--- Record set ---

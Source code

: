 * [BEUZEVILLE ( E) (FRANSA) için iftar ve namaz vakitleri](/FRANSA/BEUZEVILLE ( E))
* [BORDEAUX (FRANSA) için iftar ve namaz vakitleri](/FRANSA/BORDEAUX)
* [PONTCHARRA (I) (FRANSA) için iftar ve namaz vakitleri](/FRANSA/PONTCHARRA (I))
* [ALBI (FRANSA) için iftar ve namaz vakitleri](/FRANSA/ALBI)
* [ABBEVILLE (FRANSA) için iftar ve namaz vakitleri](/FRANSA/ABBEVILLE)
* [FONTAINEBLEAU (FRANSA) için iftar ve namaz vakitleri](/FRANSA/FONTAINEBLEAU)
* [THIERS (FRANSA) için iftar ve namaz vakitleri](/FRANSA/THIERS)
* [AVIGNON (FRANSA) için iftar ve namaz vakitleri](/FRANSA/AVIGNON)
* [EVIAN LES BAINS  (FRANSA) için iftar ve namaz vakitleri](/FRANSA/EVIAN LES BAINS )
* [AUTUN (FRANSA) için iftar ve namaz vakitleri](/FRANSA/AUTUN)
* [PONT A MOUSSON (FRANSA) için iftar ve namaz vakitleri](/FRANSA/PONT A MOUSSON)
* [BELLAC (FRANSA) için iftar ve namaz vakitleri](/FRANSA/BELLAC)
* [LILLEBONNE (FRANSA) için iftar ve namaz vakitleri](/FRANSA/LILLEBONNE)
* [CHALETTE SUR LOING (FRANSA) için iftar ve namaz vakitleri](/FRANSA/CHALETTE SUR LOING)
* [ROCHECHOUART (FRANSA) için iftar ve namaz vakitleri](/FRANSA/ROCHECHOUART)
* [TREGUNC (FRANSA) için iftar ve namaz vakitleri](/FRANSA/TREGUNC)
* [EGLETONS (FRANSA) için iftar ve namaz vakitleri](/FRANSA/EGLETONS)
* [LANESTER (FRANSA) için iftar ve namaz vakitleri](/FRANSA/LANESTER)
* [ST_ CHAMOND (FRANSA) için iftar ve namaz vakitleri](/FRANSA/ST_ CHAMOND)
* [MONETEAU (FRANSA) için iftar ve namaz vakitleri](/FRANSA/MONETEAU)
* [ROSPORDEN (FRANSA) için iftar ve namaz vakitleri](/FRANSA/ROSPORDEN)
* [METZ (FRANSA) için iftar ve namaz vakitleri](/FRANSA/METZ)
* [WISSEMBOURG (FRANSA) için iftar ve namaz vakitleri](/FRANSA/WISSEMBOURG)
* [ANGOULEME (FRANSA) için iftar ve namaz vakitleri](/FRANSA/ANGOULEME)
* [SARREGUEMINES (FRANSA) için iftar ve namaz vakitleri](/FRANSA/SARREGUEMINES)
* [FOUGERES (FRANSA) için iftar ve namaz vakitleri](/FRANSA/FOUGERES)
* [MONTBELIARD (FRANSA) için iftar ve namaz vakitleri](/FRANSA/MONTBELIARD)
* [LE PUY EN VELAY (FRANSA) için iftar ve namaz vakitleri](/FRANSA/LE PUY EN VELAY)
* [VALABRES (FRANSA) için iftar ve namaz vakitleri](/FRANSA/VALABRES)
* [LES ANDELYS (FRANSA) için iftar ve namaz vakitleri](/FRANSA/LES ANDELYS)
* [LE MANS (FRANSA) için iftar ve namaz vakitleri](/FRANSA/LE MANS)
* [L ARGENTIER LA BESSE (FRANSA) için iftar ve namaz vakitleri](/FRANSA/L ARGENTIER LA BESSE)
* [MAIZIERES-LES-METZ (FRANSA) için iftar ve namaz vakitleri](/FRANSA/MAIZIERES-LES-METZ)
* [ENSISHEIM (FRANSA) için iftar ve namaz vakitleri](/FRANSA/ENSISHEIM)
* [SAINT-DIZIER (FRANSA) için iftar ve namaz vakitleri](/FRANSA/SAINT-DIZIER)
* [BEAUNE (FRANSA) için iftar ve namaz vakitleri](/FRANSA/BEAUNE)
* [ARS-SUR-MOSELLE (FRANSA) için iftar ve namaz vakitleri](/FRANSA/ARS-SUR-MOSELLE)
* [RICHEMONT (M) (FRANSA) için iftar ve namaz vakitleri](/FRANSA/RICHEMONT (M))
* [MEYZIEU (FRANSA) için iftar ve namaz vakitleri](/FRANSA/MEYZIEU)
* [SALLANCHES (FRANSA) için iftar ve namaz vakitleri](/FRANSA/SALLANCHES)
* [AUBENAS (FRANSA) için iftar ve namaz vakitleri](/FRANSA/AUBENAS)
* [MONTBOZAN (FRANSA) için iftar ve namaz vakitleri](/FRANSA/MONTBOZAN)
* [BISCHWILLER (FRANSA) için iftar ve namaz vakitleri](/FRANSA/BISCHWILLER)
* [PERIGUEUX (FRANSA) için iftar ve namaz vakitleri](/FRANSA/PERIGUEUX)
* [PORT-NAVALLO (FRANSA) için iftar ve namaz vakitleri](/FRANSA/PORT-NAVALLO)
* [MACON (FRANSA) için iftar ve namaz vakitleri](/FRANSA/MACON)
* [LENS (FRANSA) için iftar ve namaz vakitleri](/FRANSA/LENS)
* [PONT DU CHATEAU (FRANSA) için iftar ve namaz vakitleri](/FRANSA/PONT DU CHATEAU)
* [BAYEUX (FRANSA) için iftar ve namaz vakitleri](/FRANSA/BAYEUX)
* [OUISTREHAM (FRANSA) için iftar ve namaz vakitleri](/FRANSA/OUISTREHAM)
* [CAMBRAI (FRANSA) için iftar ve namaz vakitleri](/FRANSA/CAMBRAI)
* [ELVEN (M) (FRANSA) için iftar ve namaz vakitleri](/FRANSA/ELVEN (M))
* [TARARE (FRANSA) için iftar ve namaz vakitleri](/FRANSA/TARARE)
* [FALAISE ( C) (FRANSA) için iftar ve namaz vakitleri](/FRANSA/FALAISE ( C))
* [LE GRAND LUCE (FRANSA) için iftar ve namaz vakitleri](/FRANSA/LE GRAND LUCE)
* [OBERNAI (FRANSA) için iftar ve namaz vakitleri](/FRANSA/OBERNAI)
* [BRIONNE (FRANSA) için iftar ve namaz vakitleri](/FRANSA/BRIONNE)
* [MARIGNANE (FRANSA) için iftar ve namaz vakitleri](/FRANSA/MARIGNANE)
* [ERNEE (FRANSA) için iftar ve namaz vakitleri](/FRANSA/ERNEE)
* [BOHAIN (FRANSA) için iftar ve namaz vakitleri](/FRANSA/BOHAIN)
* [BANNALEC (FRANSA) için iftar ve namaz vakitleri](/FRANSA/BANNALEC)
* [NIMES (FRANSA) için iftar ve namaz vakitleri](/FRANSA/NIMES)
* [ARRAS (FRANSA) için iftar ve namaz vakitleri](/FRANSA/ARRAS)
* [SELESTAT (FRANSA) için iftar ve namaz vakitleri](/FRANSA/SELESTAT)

---

- [Exercise details]: Once you have read the entries above, state how many of their lines include "METZ", giving the number alone.

- [Exercise solution]: 2